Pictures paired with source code
+ + + + + + +

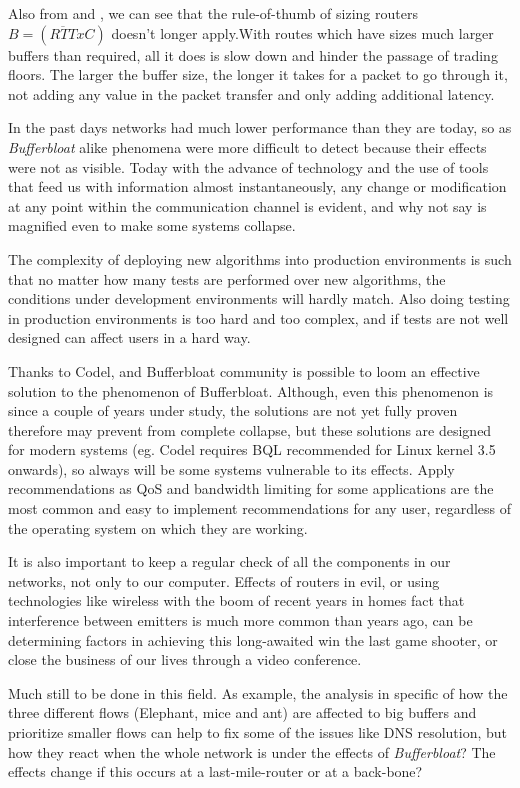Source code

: Also from \cite{main:ref:1} and \cite{Vu-Brugier}, we can see that the rule-of-thumb of sizing routers $B = (\overline{RTT}xC)$ doesn't longer apply.With
routes which have sizes much larger buffers than required, all it does is slow
down and hinder the passage of trading floors. The larger the buffer size, the
longer it takes for a packet to go through it, not adding any value in the
packet transfer and only adding additional latency.

In the past days networks had much lower performance than they are today,
so as \emph{Bufferbloat} alike phenomena were more difficult to detect
because their effects were not as visible. Today with the advance of
technology and the use of tools that feed us with information almost
instantaneously, any change or modification at any point within the
communication channel is evident, and why not say is magnified even to make
some systems collapse.

The complexity of deploying new algorithms into production environments is
such that no matter how many tests are performed over new algorithms, the
conditions under development environments will hardly match. Also doing testing
in production environments is too hard and too complex\cite{Vu-Brugier},
and if tests are not well designed can affect users in a hard way.

Thanks to Codel, and Bufferbloat community is possible to loom an effective
solution to the phenomenon of Bufferbloat. Although, even this phenomenon is
since a couple of years under study, the solutions are not yet fully proven
therefore may prevent from complete collapse, but these solutions are designed
for modern systems (eg. Codel requires BQL recommended for Linux kernel 3.5
onwards), so always will be some systems vulnerable to its effects. Apply
recommendations as QoS and bandwidth limiting for some applications are the
most common and easy to implement recommendations for any user, regardless of
the operating system on which they are working.

It is also important to keep a regular check of all the components in our
networks, not only to our computer. Effects of routers in evil, or using
technologies like wireless with the boom of recent years in homes fact that
interference between emitters is much more common than years ago, can be
determining factors in achieving this long-awaited win the last game shooter,
or close the business of our lives through a video conference.

Much still to be done in this field. As example, the analysis in specific of
how the three different flows (Elephant, mice and
ant)\cite{HaElephants}\cite{evolvshortlongflows} are affected to big buffers
and prioritize smaller flows can help to fix some of the issues like DNS
resolution, but how they react when the whole network is under the effects of
\emph{Bufferbloat}? The effects change if this occurs at a last-mile-router
or at a back-bone?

+ + + + + + +

> _Required action_
Output the whole of the data, unchanged; keep the pictures out.

> _Answer space_
Source code

: Also from \cite{main:ref:1} and \cite{Vu-Brugier}, we can see that the rule-of-thumb of sizing routers $B = (\overline{RTT}xC)$ doesn't longer apply.With
routes which have sizes much larger buffers than required, all it does is slow
down and hinder the passage of trading floors. The larger the buffer size, the
longer it takes for a packet to go through it, not adding any value in the
packet transfer and only adding additional latency.

In the past days networks had much lower performance than they are today,
so as \emph{Bufferbloat} alike phenomena were more difficult to detect
because their effects were not as visible. Today with the advance of
technology and the use of tools that feed us with information almost
instantaneously, any change or modification at any point within the
communication channel is evident, and why not say is magnified even to make
some systems collapse.

The complexity of deploying new algorithms into production environments is
such that no matter how many tests are performed over new algorithms, the
conditions under development environments will hardly match. Also doing testing
in production environments is too hard and too complex\cite{Vu-Brugier},
and if tests are not well designed can affect users in a hard way.

Thanks to Codel, and Bufferbloat community is possible to loom an effective
solution to the phenomenon of Bufferbloat. Although, even this phenomenon is
since a couple of years under study, the solutions are not yet fully proven
therefore may prevent from complete collapse, but these solutions are designed
for modern systems (eg. Codel requires BQL recommended for Linux kernel 3.5
onwards), so always will be some systems vulnerable to its effects. Apply
recommendations as QoS and bandwidth limiting for some applications are the
most common and easy to implement recommendations for any user, regardless of
the operating system on which they are working.

It is also important to keep a regular check of all the components in our
networks, not only to our computer. Effects of routers in evil, or using
technologies like wireless with the boom of recent years in homes fact that
interference between emitters is much more common than years ago, can be
determining factors in achieving this long-awaited win the last game shooter,
or close the business of our lives through a video conference.

Much still to be done in this field. As example, the analysis in specific of
how the three different flows (Elephant, mice and
ant)\cite{HaElephants}\cite{evolvshortlongflows} are affected to big buffers
and prioritize smaller flows can help to fix some of the issues like DNS
resolution, but how they react when the whole network is under the effects of
\emph{Bufferbloat}? The effects change if this occurs at a last-mile-router
or at a back-bone?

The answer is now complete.